» **Your assignment**:
Select every line below containing the word "smooth".
[[ Data listing, beginning ]]
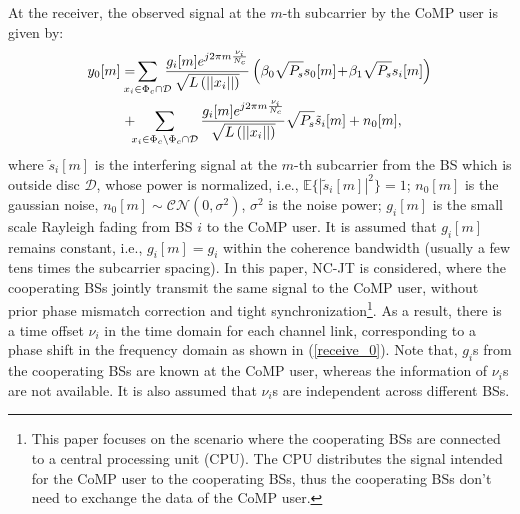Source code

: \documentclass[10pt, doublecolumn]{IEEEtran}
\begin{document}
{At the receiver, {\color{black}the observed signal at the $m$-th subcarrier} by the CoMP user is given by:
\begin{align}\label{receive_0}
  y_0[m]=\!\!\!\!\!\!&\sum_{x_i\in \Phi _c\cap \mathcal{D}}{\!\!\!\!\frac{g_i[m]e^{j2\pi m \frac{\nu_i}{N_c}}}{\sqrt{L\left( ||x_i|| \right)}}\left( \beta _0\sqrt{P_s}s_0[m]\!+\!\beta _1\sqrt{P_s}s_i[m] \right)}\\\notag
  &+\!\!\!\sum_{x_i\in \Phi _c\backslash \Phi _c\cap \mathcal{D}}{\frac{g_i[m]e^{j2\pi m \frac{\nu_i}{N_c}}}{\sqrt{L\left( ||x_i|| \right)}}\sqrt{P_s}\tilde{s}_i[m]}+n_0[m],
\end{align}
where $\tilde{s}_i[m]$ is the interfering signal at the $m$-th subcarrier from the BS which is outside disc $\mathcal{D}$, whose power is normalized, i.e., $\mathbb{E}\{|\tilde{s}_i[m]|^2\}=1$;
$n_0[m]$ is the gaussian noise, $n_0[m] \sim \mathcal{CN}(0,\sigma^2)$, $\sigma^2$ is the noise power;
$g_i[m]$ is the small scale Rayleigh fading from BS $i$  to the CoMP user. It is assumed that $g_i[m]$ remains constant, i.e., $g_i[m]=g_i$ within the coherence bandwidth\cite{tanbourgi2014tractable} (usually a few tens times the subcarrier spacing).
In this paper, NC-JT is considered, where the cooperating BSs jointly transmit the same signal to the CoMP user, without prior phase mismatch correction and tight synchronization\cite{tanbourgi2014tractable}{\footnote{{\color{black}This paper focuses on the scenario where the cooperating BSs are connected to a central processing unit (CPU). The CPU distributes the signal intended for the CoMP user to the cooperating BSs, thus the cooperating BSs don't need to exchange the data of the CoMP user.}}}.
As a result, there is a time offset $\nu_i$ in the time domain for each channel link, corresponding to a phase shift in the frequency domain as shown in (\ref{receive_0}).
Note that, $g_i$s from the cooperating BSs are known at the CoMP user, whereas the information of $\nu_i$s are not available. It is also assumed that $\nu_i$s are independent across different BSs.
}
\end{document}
[[ Data listing, end ]]
[[ Data listing, beginning ]]
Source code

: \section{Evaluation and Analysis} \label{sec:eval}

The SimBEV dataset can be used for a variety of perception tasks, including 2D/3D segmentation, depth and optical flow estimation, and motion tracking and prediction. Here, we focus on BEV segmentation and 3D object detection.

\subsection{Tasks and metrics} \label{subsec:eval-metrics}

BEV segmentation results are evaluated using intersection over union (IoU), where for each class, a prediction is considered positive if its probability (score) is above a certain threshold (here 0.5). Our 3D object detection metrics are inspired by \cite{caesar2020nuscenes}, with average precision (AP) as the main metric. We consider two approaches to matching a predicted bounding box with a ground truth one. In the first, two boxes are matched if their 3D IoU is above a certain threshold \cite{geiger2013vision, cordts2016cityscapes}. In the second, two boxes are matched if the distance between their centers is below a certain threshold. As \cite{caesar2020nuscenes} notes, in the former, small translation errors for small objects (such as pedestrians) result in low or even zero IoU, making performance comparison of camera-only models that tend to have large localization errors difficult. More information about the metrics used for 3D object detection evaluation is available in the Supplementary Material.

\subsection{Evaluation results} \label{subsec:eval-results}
[[ Data listing, end ]]
[[ Data listing, beginning ]]
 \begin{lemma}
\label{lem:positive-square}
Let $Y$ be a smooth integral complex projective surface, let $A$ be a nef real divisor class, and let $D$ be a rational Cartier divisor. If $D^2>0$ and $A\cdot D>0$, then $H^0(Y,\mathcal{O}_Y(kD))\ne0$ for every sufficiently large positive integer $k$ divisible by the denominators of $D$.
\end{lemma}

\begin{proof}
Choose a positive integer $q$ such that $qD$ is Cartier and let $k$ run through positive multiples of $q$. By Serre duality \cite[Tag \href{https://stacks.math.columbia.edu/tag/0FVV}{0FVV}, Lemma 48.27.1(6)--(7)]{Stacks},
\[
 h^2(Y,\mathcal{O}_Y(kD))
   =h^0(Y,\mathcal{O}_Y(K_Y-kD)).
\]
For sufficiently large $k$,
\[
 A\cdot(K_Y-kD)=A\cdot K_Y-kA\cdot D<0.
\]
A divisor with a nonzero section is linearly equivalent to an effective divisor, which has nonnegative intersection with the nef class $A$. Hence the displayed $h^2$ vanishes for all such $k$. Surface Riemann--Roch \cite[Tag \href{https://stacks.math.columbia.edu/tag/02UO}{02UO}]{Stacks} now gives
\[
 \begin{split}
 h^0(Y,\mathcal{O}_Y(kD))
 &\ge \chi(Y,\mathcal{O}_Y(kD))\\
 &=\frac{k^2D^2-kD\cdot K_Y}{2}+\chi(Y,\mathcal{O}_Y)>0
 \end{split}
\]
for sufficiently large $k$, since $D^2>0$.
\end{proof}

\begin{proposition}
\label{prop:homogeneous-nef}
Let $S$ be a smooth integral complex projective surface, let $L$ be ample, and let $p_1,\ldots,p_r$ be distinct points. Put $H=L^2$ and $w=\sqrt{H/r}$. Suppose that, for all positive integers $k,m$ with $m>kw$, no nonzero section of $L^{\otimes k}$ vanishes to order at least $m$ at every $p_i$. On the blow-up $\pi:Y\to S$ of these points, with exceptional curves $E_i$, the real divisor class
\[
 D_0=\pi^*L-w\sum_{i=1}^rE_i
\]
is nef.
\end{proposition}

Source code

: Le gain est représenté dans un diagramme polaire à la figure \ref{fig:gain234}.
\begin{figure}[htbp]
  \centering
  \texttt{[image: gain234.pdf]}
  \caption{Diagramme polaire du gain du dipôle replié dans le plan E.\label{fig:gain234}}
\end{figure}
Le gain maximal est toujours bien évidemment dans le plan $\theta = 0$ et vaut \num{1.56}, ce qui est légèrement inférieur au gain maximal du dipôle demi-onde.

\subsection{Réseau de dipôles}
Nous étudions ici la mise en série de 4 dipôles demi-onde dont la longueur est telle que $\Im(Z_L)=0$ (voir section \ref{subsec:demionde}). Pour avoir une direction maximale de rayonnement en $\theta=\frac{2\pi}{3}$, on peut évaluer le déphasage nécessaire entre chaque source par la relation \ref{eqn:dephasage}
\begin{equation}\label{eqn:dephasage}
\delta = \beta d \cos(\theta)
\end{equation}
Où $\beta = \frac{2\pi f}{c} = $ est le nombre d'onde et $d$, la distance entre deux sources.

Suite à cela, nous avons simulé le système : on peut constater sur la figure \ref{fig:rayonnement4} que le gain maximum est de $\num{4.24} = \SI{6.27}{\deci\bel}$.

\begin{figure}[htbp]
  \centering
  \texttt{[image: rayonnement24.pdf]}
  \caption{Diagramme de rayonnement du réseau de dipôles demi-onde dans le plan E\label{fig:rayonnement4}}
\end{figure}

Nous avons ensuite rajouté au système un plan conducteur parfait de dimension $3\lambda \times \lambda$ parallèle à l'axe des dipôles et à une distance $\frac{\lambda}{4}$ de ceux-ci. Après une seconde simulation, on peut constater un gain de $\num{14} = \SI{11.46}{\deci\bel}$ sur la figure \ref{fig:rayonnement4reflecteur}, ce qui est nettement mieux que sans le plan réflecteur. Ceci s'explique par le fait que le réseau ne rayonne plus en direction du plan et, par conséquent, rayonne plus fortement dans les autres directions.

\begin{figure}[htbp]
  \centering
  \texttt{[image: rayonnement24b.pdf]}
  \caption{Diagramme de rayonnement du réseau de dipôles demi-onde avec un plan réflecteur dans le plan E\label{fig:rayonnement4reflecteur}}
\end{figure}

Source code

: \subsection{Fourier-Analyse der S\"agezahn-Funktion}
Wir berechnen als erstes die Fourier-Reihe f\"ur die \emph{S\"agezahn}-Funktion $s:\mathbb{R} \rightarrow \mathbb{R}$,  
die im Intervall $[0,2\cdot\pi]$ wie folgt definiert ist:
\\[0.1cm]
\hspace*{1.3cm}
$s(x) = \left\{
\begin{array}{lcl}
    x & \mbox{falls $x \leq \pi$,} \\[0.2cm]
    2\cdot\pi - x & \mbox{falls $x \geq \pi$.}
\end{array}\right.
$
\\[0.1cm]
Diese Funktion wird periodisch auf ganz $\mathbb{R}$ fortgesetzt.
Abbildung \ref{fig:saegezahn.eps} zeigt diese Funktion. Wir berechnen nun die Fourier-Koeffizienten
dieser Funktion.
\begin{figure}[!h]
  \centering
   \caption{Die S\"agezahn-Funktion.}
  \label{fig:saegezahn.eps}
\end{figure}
[[ Data listing, end ]]
» **Final answer**:
Let $Y$ be a smooth integral complex projective surface, let $A$ be a nef real divisor class, and let $D$ be a rational Cartier divisor. If $D^2>0$ and $A\cdot D>0$, then $H^0(Y,\mathcal{O}_Y(kD))\ne0$ for every sufficiently large positive integer $k$ divisible by the denominators of $D$.
Let $S$ be a smooth integral complex projective surface, let $L$ be ample, and let $p_1,\ldots,p_r$ be distinct points. Put $H=L^2$ and $w=\sqrt{H/r}$. Suppose that, for all positive integers $k,m$ with $m>kw$, no nonzero section of $L^{\otimes k}$ vanishes to order at least $m$ at every $p_i$. On the blow-up $\pi:Y\to S$ of these points, with exceptional curves $E_i$, the real divisor class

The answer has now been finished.